Plant Link’s founder, Eduardo Torrealba, had his conscience getting to him. After committing countless acts of basil planticide, he knew he needed to change his wicked ways. “I was tired of killing all my basil plants,” said Torrealba, “and thought I could fix it.”
As a Mechanical Engineering graduate student at the University of Illinois, he had the skills necessary to create a solution and over the course of a year, he realized it could be much more.
“What’s really exciting about what we are bilding is that is has applications for commercial property management as well as for agriculture in midlevel markets like China and Brazil,” he said.
He gathered a team together of talented team members with backgrounds in mechanical engineering, marketing, plant science, mechanical design and because he was at University of Illinois, talented mentors.

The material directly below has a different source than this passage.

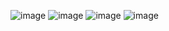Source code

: ![image](https://github.com/user-attachments/assets/6041b1b2-395e-46f4-8ed4-0a2efc8bf4f5)
![image](https://github.com/user-attachments/assets/bae73cd1-5fcb-4b3d-a6ef-551df9ae42c8)
![image](https://github.com/user-attachments/assets/588ae273-1f9b-4183-93b5-7e1134f6db24)
![image](https://github.com/user-attachments/assets/6dd8dbef-e428-4041-ad3d-9fe19763d4d1)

In a nustshell, Plant Link is a piece of hardware that measures soil moisture for the plant you are growing, and sends alerts to Plant Link software, which can be an alert on your phone or a readout on your laptop/desktop PC, showing you the soil moisture levels and how much you should water.
The Plant Link team is funding their new venture through Kickstarter, and with seventeen days left to go has raised $57,095 of a $75,000 goal.
When asked what the goals of the company were going to be, Torrealba replied, “We’re very excited to be working at such an incredible university and we want to take Plant Link and see how far we can go with it given the amount of applications it has.”